If I'm close in my restatements, only Steve allows for my assertion that the 
intersubjective stance is delusional. Everyone else seems to think there may be 
some actual basis for the stance. I'll have to read a book to extract Tom's or 
Frank's. 8^(


On 12/23/20 9:16 AM, [email protected] wrote:
> I have always taken it to mean appeal to the "lowest" common denominator, 
> "lowest" to be understood in a strictly mathematical sense.  Sex Food, and 
> rock and roll, rather than world peace and justice.  I have been interested 
> in the debate between AOC and Abigail Stanberger, who seem to agree that the 
> Democrats should focus on getting particular things done and which particular 
> things to get done, yet continue to be lured by the press into arguments 
> around such words as "defund the police" and "socialism."  They both seem 
> very different from Ayanna Pressley of Massachusetts for whom the slogans 
> seem central.   I thought I was going to have a conclusion about which of 
> these was populism, but now that I get here, I see that I don't.   Maybe 
> Pressley is the populist because she avoids the details?  

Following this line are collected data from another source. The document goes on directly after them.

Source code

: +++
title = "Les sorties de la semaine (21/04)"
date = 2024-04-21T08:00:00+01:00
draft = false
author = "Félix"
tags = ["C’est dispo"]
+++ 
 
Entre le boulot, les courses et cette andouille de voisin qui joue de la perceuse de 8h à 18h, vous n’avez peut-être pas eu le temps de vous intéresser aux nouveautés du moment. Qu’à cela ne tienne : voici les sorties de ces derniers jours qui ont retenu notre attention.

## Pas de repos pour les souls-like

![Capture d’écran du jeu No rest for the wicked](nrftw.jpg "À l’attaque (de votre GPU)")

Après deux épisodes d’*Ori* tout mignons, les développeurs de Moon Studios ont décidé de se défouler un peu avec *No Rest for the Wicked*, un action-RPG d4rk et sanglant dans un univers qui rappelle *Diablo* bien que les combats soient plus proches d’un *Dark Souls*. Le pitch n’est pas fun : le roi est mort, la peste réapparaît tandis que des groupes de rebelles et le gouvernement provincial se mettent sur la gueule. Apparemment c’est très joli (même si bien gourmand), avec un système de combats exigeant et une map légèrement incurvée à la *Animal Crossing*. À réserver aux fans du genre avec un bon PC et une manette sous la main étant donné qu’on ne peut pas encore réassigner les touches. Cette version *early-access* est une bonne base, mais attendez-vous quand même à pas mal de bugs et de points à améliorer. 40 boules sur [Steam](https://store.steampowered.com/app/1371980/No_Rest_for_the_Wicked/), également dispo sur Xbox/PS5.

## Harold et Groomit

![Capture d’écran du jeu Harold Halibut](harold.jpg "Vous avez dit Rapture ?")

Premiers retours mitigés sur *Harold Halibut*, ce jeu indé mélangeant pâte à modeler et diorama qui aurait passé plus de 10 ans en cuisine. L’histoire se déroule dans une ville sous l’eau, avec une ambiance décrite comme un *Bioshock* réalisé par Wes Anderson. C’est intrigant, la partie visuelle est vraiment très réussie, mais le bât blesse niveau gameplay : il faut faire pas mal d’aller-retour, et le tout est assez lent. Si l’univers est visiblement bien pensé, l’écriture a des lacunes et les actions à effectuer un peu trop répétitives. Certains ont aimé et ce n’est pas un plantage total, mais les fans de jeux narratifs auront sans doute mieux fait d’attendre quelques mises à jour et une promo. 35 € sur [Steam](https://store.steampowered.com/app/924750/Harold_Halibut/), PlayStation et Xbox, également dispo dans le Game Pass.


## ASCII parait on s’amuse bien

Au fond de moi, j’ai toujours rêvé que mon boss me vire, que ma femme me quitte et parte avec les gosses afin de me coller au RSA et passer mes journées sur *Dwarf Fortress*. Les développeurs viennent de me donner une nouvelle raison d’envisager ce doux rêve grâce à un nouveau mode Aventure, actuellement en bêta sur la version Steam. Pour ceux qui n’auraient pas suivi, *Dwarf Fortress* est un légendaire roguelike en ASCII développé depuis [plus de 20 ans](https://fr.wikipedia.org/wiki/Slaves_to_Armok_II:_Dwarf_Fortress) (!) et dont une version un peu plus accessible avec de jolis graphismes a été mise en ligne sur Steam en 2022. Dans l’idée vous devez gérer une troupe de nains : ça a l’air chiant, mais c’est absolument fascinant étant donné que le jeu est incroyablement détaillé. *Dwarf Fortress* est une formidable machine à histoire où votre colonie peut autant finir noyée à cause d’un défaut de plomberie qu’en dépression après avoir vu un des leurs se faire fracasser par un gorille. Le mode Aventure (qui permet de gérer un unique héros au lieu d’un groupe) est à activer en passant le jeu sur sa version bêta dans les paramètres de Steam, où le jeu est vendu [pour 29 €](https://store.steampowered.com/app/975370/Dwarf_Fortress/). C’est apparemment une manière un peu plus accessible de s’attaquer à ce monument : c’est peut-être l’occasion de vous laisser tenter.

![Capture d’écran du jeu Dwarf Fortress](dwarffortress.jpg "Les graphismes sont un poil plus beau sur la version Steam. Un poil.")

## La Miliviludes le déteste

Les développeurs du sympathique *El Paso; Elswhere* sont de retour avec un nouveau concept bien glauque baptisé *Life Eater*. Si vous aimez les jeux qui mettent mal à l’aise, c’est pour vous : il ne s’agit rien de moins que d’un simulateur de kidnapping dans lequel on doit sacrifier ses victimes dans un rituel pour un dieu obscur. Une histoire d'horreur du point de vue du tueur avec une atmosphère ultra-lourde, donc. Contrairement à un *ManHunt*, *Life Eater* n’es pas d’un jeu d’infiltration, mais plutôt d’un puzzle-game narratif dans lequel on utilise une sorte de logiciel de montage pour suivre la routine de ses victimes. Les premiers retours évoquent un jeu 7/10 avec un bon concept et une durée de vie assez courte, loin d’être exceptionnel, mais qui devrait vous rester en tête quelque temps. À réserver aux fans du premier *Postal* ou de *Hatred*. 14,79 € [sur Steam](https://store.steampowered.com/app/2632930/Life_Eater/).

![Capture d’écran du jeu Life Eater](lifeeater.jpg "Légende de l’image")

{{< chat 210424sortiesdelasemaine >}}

On 12/23/20 9:06 AM, Steve Smith wrote:
> I held my own idiosyncratic (generally positive) apprehension of "populism" 
> both for best and worst for the longest time... maybe right up until it was 
> applied to Trump's appeal.  I now map "mobocracy" much more strongly onto it. 
>   For me Mobocracy fails worse than the mere implications of "unwashed 
> masses", but rather the entrainment aspects of mob-swarms.   An idea doesn't 
> have to be "good" to be "popular".  

On 12/23/20 8:47 AM, Russ Abbott wrote:
> I recently saw an article that defined populism as something like the 
> resentment of poorly paid, poorly benefitted, and for the most-part hands-on 
> workers toward those who have reasonably well-paying, well-benefitted, and 
> can-work-from-home jobs. 

On 12/23/20 8:38 AM, Marcus Daniels wrote:
> To the extent I can be gzipped, am I not also redundant?